Provisioning PostgresSQL RDBMS on AWS with Terraform

In our previous notes we discussed about how to launch a simple HTTPS web server running docker container. You can read about it here: Provisioning Application Load Balancer and connecting it to ECS using Terraform. Although it is not scaled to multiple instances or clusters, it represents a minimal working production environment.

We have also advanced into making our servers stateless, by removing the data from them and using the database, about which we can find information here: End-to-End Local PostgreSQL Workflow for Full-Stack Development. This works great locally, however the database is baked into docker image and sits on the EC-2 node, so our server is still stateful. For the production environment we need to provision a database on AWS. So this note will talk about that.

Github Code

Full code available on https://github.com/vvasylkovskyi/viktorvasylkovskyi-infra/tree/vv-rds-with-ec2-v3. You can clone that and apply the infra yourself, all you need to do is to modify the variables for your domain.

Overview

To provision RDS and use it on our server we need to define a couple of things:

AWS DB security groups
Private subnets where the database can stay.
Add new secrets for the secure database access
Add database itself - RDS resource
Provide those secrets to the EC-2 instance so that the app can connect

AWS DB Security Groups

We will define very basic security group for the database - the one that accepts connections on port 5432, an official postgresSQL database port.

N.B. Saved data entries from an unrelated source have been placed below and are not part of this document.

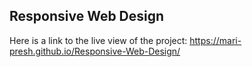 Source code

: ## Responsive Web Design

Here is a link to the live view of the project: https://mari-presh.github.io/Responsive-Web-Design/

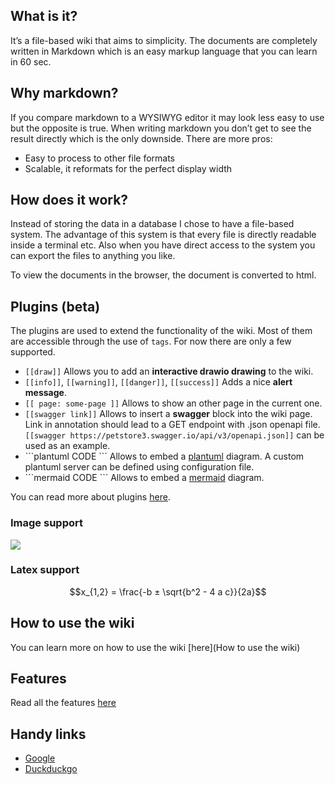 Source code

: ## What is it?
It’s a file-based wiki that aims to simplicity. The documents are completely written in Markdown which is an easy markup language that you can learn in 60 sec.

## Why markdown?
If you compare markdown to a WYSIWYG editor it may look less easy to use but the opposite is true. When writing markdown you don’t get to see the result directly which is the only downside. 
There are more pros:  

- Easy to process to other file formats  
- Scalable, it reformats for the perfect display width

## How does it work?
Instead of storing the data in a database I chose to have a file-based system. The advantage of this system is that every file is directly readable inside a terminal etc. Also when you have direct access to the system you can export the files to anything you like.

To view the documents in the browser, the document is converted to html.

## Plugins (beta)

The plugins are used to extend the functionality of the wiki. Most of them are accessible through the use of `tags`.
For now there are only a few supported.  

- `[[draw]]` Allows you to add an **interactive drawio drawing** to the wiki.  
- `[[info]]`, `[[warning]]`, `[[danger]]`, `[[success]]` Adds a nice **alert message**.
- `[[ page: some-page ]]` Allows to show an other page in the current one.
- `[[swagger link]]` Allows to insert a **swagger** block into the wiki page. Link in annotation should lead 
  to a GET endpoint with .json openapi file. `[[swagger https://petstore3.swagger.io/api/v3/openapi.json]]` 
  can be used as an example.
- \`\`\`plantuml CODE \`\`\` Allows to embed a [plantuml](https://plantuml.com) diagram. 
  A custom plantuml server can be defined using configuration file.    
- \`\`\`mermaid CODE \`\`\` Allows to embed a [mermaid](https://mermaid.js.org/intro/) diagram.     

You can read more about plugins [here](https://linbreux.github.io/wikmd/plugins.html).


### Image support
![](https://upload.wikimedia.org/wikipedia/commons/thumb/4/48/Markdown-mark.svg/208px-Markdown-mark.svg.png)

### Latex support

$$x_{1,2} = \frac{-b ± \sqrt{b^2 - 4 a c}}{2a}$$

## How to use the wiki
You can learn more on how to use the wiki [here](How to use the wiki)

## Features
Read all the features [here](Features)

## Handy links
- [Google](http://google.be)
- [Duckduckgo](http://duckduckgo.org)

resource "aws_security_group" "rds" {
  vpc_id = var.vpc_id

  ingress {
    cidr_blocks = ["0.0.0.0/0"]
    from_port   = 5432
    to_port     = 5432
    protocol    = "tcp"
  }
    
  egress {
    from_port   = 0
    to_port     = 0
    protocol    = "-1"
    cidr_blocks = ["0.0.0.0/0"]
  }
}

Update Network to include both private and public subnets

It is best practice to run database in a private subnet, accessible only by our internal servers. So this is a great oportunity for us to create private subnets and organize our VPC a bit better.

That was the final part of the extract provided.